====== Listed records ======
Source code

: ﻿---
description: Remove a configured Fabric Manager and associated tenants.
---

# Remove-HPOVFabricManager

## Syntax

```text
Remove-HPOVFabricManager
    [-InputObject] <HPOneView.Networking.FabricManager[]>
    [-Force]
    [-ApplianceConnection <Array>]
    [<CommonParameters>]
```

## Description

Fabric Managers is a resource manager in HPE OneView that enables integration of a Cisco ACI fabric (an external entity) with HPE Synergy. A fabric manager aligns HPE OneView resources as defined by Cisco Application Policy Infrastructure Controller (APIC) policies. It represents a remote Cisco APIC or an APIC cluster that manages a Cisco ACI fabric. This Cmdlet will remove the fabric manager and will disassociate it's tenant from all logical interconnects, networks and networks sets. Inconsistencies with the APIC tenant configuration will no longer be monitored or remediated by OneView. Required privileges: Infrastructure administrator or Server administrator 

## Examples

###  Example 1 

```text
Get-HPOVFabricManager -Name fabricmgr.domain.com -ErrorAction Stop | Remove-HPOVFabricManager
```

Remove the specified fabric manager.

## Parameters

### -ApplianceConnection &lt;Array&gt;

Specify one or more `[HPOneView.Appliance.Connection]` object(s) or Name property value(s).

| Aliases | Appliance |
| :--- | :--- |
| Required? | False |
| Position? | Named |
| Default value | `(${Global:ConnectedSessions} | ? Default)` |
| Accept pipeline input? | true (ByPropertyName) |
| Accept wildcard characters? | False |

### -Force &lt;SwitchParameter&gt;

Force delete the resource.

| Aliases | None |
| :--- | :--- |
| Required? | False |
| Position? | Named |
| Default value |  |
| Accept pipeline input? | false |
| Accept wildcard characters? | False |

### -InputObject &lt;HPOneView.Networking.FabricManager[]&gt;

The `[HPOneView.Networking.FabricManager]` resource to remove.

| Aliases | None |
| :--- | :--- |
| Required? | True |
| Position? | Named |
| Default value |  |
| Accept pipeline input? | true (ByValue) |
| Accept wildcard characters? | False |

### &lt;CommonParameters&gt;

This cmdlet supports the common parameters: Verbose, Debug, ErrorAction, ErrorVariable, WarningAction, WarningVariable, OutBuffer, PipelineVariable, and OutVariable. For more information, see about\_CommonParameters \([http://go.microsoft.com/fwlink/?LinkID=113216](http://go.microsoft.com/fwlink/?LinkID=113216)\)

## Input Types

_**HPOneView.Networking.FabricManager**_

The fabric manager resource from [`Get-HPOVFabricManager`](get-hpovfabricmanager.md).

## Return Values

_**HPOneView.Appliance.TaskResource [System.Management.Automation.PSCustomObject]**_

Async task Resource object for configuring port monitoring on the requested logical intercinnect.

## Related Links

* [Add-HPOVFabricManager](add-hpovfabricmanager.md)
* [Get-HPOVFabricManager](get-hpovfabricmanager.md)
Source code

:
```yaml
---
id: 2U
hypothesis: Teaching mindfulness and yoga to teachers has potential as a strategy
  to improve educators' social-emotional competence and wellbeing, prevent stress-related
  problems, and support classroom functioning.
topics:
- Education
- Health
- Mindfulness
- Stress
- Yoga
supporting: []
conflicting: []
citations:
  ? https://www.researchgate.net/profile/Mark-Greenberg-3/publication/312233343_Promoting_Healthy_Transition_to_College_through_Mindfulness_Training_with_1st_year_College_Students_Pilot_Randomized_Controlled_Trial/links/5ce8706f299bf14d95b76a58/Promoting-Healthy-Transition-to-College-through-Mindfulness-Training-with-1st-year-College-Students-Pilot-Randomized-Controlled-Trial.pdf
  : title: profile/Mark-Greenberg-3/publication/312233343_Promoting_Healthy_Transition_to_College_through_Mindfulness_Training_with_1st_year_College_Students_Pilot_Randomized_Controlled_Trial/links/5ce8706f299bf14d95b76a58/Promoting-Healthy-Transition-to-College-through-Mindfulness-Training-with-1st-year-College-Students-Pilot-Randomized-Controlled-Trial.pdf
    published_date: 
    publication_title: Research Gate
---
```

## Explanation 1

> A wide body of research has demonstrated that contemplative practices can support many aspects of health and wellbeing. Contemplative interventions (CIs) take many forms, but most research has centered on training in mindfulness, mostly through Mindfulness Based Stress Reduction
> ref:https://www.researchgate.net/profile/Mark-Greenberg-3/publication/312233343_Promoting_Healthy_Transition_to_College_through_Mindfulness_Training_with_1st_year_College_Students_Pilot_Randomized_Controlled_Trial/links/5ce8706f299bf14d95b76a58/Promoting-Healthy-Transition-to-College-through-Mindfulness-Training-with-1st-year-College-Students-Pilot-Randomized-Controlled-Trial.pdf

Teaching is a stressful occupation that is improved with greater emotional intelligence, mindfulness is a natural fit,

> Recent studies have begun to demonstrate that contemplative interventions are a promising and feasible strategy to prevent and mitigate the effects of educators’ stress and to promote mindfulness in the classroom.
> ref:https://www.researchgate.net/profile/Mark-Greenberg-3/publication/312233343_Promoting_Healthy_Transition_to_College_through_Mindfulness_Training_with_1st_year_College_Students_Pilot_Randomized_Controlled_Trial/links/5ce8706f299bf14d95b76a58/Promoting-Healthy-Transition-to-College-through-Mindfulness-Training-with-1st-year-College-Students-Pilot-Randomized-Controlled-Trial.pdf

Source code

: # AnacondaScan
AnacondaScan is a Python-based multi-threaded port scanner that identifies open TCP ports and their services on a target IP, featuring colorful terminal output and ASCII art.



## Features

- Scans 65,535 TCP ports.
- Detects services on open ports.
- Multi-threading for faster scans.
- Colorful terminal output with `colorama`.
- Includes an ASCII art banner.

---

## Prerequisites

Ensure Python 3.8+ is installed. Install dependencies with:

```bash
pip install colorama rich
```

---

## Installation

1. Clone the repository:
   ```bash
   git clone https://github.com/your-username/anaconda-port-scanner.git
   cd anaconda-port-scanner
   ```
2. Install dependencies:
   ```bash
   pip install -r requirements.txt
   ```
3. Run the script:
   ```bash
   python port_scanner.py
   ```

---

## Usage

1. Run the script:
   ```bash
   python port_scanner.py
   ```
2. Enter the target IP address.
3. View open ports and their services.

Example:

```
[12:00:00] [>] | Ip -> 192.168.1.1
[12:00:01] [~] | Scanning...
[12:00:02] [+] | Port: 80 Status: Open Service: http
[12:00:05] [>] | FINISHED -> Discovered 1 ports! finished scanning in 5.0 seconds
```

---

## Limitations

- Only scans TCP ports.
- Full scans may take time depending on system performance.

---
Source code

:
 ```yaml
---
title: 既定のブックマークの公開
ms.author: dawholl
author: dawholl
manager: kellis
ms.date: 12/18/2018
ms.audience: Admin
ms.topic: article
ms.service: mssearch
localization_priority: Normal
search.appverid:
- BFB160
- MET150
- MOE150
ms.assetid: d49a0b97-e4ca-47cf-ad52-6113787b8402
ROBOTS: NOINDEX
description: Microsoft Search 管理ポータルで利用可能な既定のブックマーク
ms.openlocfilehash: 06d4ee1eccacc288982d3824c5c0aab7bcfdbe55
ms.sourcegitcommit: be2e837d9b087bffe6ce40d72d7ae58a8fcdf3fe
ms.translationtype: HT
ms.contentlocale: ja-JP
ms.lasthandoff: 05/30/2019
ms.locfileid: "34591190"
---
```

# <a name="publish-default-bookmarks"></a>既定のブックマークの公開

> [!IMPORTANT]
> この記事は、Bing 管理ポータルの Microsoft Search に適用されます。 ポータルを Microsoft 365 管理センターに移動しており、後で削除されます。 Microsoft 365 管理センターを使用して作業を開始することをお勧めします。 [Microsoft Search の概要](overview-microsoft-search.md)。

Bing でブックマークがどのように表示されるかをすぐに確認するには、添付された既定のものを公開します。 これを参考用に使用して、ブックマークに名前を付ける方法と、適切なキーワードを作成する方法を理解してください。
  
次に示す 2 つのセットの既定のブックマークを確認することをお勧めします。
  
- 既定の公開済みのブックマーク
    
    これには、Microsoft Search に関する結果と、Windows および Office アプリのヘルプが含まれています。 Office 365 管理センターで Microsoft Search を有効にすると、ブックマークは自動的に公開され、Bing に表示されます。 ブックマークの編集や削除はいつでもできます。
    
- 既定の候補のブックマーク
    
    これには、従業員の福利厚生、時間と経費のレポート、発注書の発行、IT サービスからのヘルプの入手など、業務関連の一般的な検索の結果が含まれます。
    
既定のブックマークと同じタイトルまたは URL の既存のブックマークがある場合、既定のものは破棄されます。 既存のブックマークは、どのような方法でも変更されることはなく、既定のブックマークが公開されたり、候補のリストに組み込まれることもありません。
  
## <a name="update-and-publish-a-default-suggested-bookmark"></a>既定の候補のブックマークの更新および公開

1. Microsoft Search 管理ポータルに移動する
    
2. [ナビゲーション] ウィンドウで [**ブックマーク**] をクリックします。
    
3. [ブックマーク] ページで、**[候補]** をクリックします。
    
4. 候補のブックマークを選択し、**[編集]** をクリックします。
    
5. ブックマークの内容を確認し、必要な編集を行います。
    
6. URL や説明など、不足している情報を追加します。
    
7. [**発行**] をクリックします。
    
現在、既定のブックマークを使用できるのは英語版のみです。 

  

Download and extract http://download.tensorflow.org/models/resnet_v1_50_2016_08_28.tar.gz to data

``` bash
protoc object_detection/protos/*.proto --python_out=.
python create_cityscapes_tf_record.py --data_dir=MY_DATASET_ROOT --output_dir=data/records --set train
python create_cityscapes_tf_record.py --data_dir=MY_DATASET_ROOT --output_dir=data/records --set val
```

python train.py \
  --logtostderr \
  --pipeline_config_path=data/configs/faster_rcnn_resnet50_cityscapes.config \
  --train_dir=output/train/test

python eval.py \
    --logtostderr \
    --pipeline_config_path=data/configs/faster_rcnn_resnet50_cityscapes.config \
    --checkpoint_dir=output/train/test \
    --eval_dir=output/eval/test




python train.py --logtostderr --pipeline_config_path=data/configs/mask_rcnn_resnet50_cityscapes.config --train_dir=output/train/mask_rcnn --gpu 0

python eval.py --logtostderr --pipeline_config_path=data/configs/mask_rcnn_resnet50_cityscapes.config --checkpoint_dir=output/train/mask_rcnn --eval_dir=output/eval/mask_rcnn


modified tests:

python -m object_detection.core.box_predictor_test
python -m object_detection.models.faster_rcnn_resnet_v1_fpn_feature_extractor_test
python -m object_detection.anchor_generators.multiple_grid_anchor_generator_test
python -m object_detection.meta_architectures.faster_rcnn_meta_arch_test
======
• _What you should do_:
Return exactly, please, the lines of the material from the first one down to and including the line where "## Description" appears.

• _Expected answer_:
Source code

: ﻿---
description: Remove a configured Fabric Manager and associated tenants.
---

# Remove-HPOVFabricManager

## Syntax

```text
Remove-HPOVFabricManager
    [-InputObject] <HPOneView.Networking.FabricManager[]>
    [-Force]
    [-ApplianceConnection <Array>]
    [<CommonParameters>]
```

## Description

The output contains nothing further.